- _Task objective_
I would like every record reproduced exactly, with the pictures left out.

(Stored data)
○ ○ ○

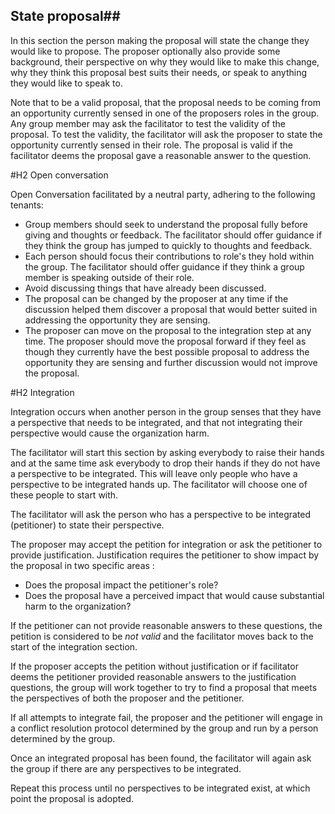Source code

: <!-- TITLE: Module: Speed Governance -->


## State proposal## 
In this section the person making the proposal will state the change they would like to propose.  The proposer optionally also provide some background, their perspective on why they would like to make this change, why they think this proposal best suits their needs, or speak to anything they would like to speak to.

Note that to be a valid proposal, that the proposal needs to be coming from an opportunity currently sensed in one of the proposers roles in the group.  Any group member may ask the facilitator to test the validity of the proposal.  To test the validity, the facilitator will ask the proposer to state the opportunity currently sensed in their role.  The proposal is valid if the facilitator deems the proposal gave a reasonable answer to the question.

#H2 Open conversation

Open Conversation facilitated by a neutral party, adhering to the following tenants:

* Group members should seek to understand the proposal fully before giving and thoughts or feedback.  The facilitator should offer guidance if they think the group has jumped to quickly to thoughts and feedback.
* Each person should focus their contributions to role's they hold within the group.  The facilitator should offer guidance if they think a group member is speaking outside of their role.
* Avoid discussing things that have already been discussed.
* The proposal can be changed by the proposer at any time if the discussion helped them discover a proposal that would better suited in addressing the opportunity they are sensing. 
* The proposer can move on the proposal to the integration step at any time.  The proposer should move the proposal forward if they feel as though they currently have the best possible proposal to address the opportunity they are sensing and further discussion would not improve the proposal.

#H2 Integration

Integration occurs when another person in the group senses that they have a perspective that needs to be integrated, and that not integrating their perspective would cause the organization harm.  

The facilitator will start this section by asking everybody to raise their hands and at the same time ask everybody to drop their hands if they do not have a perspective to be integrated.  This will leave only people who have a perspective to be integrated hands up.  The facilitator will choose one of these people to start with.

The facilitator will ask the person who has a perspective to be integrated (petitioner) to state their perspective. 

The proposer may accept the petition for integration or ask the petitioner to provide justification.  Justification requires the petitioner to show impact by the proposal in two specific areas :

* Does the proposal impact the petitioner's role?
* Does the proposal have a perceived impact that would cause substantial harm to the organization?

If the petitioner can not provide reasonable answers to these questions, the petition is considered to be *not valid* and the facilitator moves back to the start of the integration section.

If the proposer accepts the petition without justification or if facilitator deems the petitioner provided reasonable answers to the justification questions, the group will work together to try to find a proposal that meets the perspectives of both the proposer and the petitioner.  

If all attempts to integrate fail, the proposer and the petitioner will engage in a conflict resolution protocol determined by the group and run by a person determined by the group.

Once an integrated proposal has been found, the facilitator will again ask the group if there are any perspectives to be integrated.

Repeat this process until no perspectives to be integrated exist, at which point the proposal is adopted.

○ ○ ○

- _Answer space_
Source code

: <!-- TITLE: Module: Speed Governance -->


## State proposal## 
In this section the person making the proposal will state the change they would like to propose.  The proposer optionally also provide some background, their perspective on why they would like to make this change, why they think this proposal best suits their needs, or speak to anything they would like to speak to.

Note that to be a valid proposal, that the proposal needs to be coming from an opportunity currently sensed in one of the proposers roles in the group.  Any group member may ask the facilitator to test the validity of the proposal.  To test the validity, the facilitator will ask the proposer to state the opportunity currently sensed in their role.  The proposal is valid if the facilitator deems the proposal gave a reasonable answer to the question.

#H2 Open conversation

Open Conversation facilitated by a neutral party, adhering to the following tenants:

* Group members should seek to understand the proposal fully before giving and thoughts or feedback.  The facilitator should offer guidance if they think the group has jumped to quickly to thoughts and feedback.
* Each person should focus their contributions to role's they hold within the group.  The facilitator should offer guidance if they think a group member is speaking outside of their role.
* Avoid discussing things that have already been discussed.
* The proposal can be changed by the proposer at any time if the discussion helped them discover a proposal that would better suited in addressing the opportunity they are sensing. 
* The proposer can move on the proposal to the integration step at any time.  The proposer should move the proposal forward if they feel as though they currently have the best possible proposal to address the opportunity they are sensing and further discussion would not improve the proposal.

#H2 Integration

Integration occurs when another person in the group senses that they have a perspective that needs to be integrated, and that not integrating their perspective would cause the organization harm.  

The facilitator will start this section by asking everybody to raise their hands and at the same time ask everybody to drop their hands if they do not have a perspective to be integrated.  This will leave only people who have a perspective to be integrated hands up.  The facilitator will choose one of these people to start with.

The facilitator will ask the person who has a perspective to be integrated (petitioner) to state their perspective. 

The proposer may accept the petition for integration or ask the petitioner to provide justification.  Justification requires the petitioner to show impact by the proposal in two specific areas :

* Does the proposal impact the petitioner's role?
* Does the proposal have a perceived impact that would cause substantial harm to the organization?

If the petitioner can not provide reasonable answers to these questions, the petition is considered to be *not valid* and the facilitator moves back to the start of the integration section.

If the proposer accepts the petition without justification or if facilitator deems the petitioner provided reasonable answers to the justification questions, the group will work together to try to find a proposal that meets the perspectives of both the proposer and the petitioner.  

If all attempts to integrate fail, the proposer and the petitioner will engage in a conflict resolution protocol determined by the group and run by a person determined by the group.

Once an integrated proposal has been found, the facilitator will again ask the group if there are any perspectives to be integrated.

Repeat this process until no perspectives to be integrated exist, at which point the proposal is adopted.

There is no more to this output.